TRY IT
Restate all of the data below word for word.

---- AVAILABLE RECORDS

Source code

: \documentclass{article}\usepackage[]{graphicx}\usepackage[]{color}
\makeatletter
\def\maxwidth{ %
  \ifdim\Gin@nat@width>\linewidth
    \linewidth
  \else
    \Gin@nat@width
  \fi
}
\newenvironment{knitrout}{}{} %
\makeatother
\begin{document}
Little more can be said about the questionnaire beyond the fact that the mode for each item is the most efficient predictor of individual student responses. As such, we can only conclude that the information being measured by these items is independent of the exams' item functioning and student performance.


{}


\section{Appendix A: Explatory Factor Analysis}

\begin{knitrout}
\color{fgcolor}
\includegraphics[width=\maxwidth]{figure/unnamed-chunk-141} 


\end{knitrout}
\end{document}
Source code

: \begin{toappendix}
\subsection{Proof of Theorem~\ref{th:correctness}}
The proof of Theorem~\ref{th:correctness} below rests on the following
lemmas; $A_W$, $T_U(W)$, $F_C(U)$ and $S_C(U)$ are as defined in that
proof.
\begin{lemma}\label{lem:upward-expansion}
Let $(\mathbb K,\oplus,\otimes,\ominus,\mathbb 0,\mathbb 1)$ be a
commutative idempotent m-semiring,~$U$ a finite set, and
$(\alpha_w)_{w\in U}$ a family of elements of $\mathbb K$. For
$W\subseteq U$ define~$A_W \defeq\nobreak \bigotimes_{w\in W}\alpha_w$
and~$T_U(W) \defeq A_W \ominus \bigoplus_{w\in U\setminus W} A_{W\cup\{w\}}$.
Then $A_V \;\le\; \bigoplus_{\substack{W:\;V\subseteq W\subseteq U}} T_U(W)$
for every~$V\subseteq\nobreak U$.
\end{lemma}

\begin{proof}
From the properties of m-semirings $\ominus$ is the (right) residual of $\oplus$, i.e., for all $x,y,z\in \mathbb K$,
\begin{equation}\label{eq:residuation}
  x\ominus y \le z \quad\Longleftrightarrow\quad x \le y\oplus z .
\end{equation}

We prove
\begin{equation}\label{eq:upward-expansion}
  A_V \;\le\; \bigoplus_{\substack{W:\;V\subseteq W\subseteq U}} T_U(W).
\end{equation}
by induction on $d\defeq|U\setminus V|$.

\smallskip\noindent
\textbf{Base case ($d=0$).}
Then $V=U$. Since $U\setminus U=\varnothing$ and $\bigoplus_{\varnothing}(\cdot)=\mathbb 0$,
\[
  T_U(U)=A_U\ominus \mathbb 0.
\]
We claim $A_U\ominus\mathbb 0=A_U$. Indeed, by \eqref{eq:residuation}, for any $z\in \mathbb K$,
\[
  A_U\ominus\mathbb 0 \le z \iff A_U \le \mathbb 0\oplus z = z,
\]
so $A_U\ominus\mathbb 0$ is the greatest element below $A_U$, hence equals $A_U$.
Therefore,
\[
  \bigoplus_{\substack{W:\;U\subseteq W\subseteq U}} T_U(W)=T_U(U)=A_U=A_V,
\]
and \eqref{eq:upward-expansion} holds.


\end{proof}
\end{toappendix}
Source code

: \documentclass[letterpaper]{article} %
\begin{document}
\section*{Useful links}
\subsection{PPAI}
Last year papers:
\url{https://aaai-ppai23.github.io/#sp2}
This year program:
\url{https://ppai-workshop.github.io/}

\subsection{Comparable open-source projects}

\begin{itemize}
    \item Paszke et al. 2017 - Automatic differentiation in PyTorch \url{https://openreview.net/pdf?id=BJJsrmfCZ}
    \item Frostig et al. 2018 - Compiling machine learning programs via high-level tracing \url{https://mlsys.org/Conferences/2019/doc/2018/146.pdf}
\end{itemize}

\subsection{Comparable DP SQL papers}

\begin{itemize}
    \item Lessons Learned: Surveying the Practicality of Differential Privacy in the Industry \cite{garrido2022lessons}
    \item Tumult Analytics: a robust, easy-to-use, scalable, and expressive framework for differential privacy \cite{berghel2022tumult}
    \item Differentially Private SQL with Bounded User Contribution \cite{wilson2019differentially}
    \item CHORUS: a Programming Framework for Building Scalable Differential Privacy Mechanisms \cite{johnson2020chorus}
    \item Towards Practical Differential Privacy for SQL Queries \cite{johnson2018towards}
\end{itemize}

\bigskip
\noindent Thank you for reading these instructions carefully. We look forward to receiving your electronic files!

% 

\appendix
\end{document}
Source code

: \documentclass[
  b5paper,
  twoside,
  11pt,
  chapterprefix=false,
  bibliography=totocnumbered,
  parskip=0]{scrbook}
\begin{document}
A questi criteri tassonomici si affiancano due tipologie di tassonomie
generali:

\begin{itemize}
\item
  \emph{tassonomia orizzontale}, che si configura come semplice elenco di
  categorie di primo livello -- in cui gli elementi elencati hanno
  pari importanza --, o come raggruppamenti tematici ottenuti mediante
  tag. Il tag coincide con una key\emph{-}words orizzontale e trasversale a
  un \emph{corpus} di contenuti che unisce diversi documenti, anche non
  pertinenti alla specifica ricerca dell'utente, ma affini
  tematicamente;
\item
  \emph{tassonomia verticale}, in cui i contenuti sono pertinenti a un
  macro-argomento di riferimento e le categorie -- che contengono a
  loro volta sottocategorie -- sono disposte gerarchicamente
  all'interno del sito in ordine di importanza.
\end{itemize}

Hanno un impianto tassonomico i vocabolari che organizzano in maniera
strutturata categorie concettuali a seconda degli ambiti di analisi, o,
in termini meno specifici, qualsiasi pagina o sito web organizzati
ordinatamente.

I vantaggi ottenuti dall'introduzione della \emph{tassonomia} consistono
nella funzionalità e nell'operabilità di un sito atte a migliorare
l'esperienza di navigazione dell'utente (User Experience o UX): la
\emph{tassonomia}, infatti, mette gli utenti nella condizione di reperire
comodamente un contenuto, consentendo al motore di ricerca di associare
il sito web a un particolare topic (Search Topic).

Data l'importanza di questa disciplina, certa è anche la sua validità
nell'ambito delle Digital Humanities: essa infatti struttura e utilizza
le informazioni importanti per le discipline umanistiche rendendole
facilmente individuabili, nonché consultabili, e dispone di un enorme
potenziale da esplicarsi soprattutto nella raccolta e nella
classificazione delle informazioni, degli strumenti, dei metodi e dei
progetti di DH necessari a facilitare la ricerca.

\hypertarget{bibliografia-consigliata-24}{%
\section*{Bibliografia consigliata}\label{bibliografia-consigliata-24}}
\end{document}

--------

EXERCISE ANSWER
Source code

: \documentclass{article}\usepackage[]{graphicx}\usepackage[]{color}
\makeatletter
\def\maxwidth{ %
  \ifdim\Gin@nat@width>\linewidth
    \linewidth
  \else
    \Gin@nat@width
  \fi
}
\newenvironment{knitrout}{}{} %
\makeatother
\begin{document}
Little more can be said about the questionnaire beyond the fact that the mode for each item is the most efficient predictor of individual student responses. As such, we can only conclude that the information being measured by these items is independent of the exams' item functioning and student performance.


{}


\section{Appendix A: Explatory Factor Analysis}

\begin{knitrout}
\color{fgcolor}
\includegraphics[width=\maxwidth]{figure/unnamed-chunk-141} 


\end{knitrout}
\end{document}
Source code

: \begin{toappendix}
\subsection{Proof of Theorem~\ref{th:correctness}}
The proof of Theorem~\ref{th:correctness} below rests on the following
lemmas; $A_W$, $T_U(W)$, $F_C(U)$ and $S_C(U)$ are as defined in that
proof.
\begin{lemma}\label{lem:upward-expansion}
Let $(\mathbb K,\oplus,\otimes,\ominus,\mathbb 0,\mathbb 1)$ be a
commutative idempotent m-semiring,~$U$ a finite set, and
$(\alpha_w)_{w\in U}$ a family of elements of $\mathbb K$. For
$W\subseteq U$ define~$A_W \defeq\nobreak \bigotimes_{w\in W}\alpha_w$
and~$T_U(W) \defeq A_W \ominus \bigoplus_{w\in U\setminus W} A_{W\cup\{w\}}$.
Then $A_V \;\le\; \bigoplus_{\substack{W:\;V\subseteq W\subseteq U}} T_U(W)$
for every~$V\subseteq\nobreak U$.
\end{lemma}

\begin{proof}
From the properties of m-semirings $\ominus$ is the (right) residual of $\oplus$, i.e., for all $x,y,z\in \mathbb K$,
\begin{equation}\label{eq:residuation}
  x\ominus y \le z \quad\Longleftrightarrow\quad x \le y\oplus z .
\end{equation}

We prove
\begin{equation}\label{eq:upward-expansion}
  A_V \;\le\; \bigoplus_{\substack{W:\;V\subseteq W\subseteq U}} T_U(W).
\end{equation}
by induction on $d\defeq|U\setminus V|$.

\smallskip\noindent
\textbf{Base case ($d=0$).}
Then $V=U$. Since $U\setminus U=\varnothing$ and $\bigoplus_{\varnothing}(\cdot)=\mathbb 0$,
\[
  T_U(U)=A_U\ominus \mathbb 0.
\]
We claim $A_U\ominus\mathbb 0=A_U$. Indeed, by \eqref{eq:residuation}, for any $z\in \mathbb K$,
\[
  A_U\ominus\mathbb 0 \le z \iff A_U \le \mathbb 0\oplus z = z,
\]
so $A_U\ominus\mathbb 0$ is the greatest element below $A_U$, hence equals $A_U$.
Therefore,
\[
  \bigoplus_{\substack{W:\;U\subseteq W\subseteq U}} T_U(W)=T_U(U)=A_U=A_V,
\]
and \eqref{eq:upward-expansion} holds.


\end{proof}
\end{toappendix}
Source code

: \documentclass[letterpaper]{article} %
\begin{document}
\section*{Useful links}
\subsection{PPAI}
Last year papers:
\url{https://aaai-ppai23.github.io/#sp2}
This year program:
\url{https://ppai-workshop.github.io/}

\subsection{Comparable open-source projects}

\begin{itemize}
    \item Paszke et al. 2017 - Automatic differentiation in PyTorch \url{https://openreview.net/pdf?id=BJJsrmfCZ}
    \item Frostig et al. 2018 - Compiling machine learning programs via high-level tracing \url{https://mlsys.org/Conferences/2019/doc/2018/146.pdf}
\end{itemize}

\subsection{Comparable DP SQL papers}

\begin{itemize}
    \item Lessons Learned: Surveying the Practicality of Differential Privacy in the Industry \cite{garrido2022lessons}
    \item Tumult Analytics: a robust, easy-to-use, scalable, and expressive framework for differential privacy \cite{berghel2022tumult}
    \item Differentially Private SQL with Bounded User Contribution \cite{wilson2019differentially}
    \item CHORUS: a Programming Framework for Building Scalable Differential Privacy Mechanisms \cite{johnson2020chorus}
    \item Towards Practical Differential Privacy for SQL Queries \cite{johnson2018towards}
\end{itemize}

\bigskip
\noindent Thank you for reading these instructions carefully. We look forward to receiving your electronic files!

% 

\appendix
\end{document}
Source code

: \documentclass[
  b5paper,
  twoside,
  11pt,
  chapterprefix=false,
  bibliography=totocnumbered,
  parskip=0]{scrbook}
\begin{document}
A questi criteri tassonomici si affiancano due tipologie di tassonomie
generali:

\begin{itemize}
\item
  \emph{tassonomia orizzontale}, che si configura come semplice elenco di
  categorie di primo livello -- in cui gli elementi elencati hanno
  pari importanza --, o come raggruppamenti tematici ottenuti mediante
  tag. Il tag coincide con una key\emph{-}words orizzontale e trasversale a
  un \emph{corpus} di contenuti che unisce diversi documenti, anche non
  pertinenti alla specifica ricerca dell'utente, ma affini
  tematicamente;
\item
  \emph{tassonomia verticale}, in cui i contenuti sono pertinenti a un
  macro-argomento di riferimento e le categorie -- che contengono a
  loro volta sottocategorie -- sono disposte gerarchicamente
  all'interno del sito in ordine di importanza.
\end{itemize}

Hanno un impianto tassonomico i vocabolari che organizzano in maniera
strutturata categorie concettuali a seconda degli ambiti di analisi, o,
in termini meno specifici, qualsiasi pagina o sito web organizzati
ordinatamente.

I vantaggi ottenuti dall'introduzione della \emph{tassonomia} consistono
nella funzionalità e nell'operabilità di un sito atte a migliorare
l'esperienza di navigazione dell'utente (User Experience o UX): la
\emph{tassonomia}, infatti, mette gli utenti nella condizione di reperire
comodamente un contenuto, consentendo al motore di ricerca di associare
il sito web a un particolare topic (Search Topic).

Data l'importanza di questa disciplina, certa è anche la sua validità
nell'ambito delle Digital Humanities: essa infatti struttura e utilizza
le informazioni importanti per le discipline umanistiche rendendole
facilmente individuabili, nonché consultabili, e dispone di un enorme
potenziale da esplicarsi soprattutto nella raccolta e nella
classificazione delle informazioni, degli strumenti, dei metodi e dei
progetti di DH necessari a facilitare la ricerca.

\hypertarget{bibliografia-consigliata-24}{%
\section*{Bibliografia consigliata}\label{bibliografia-consigliata-24}}
\end{document}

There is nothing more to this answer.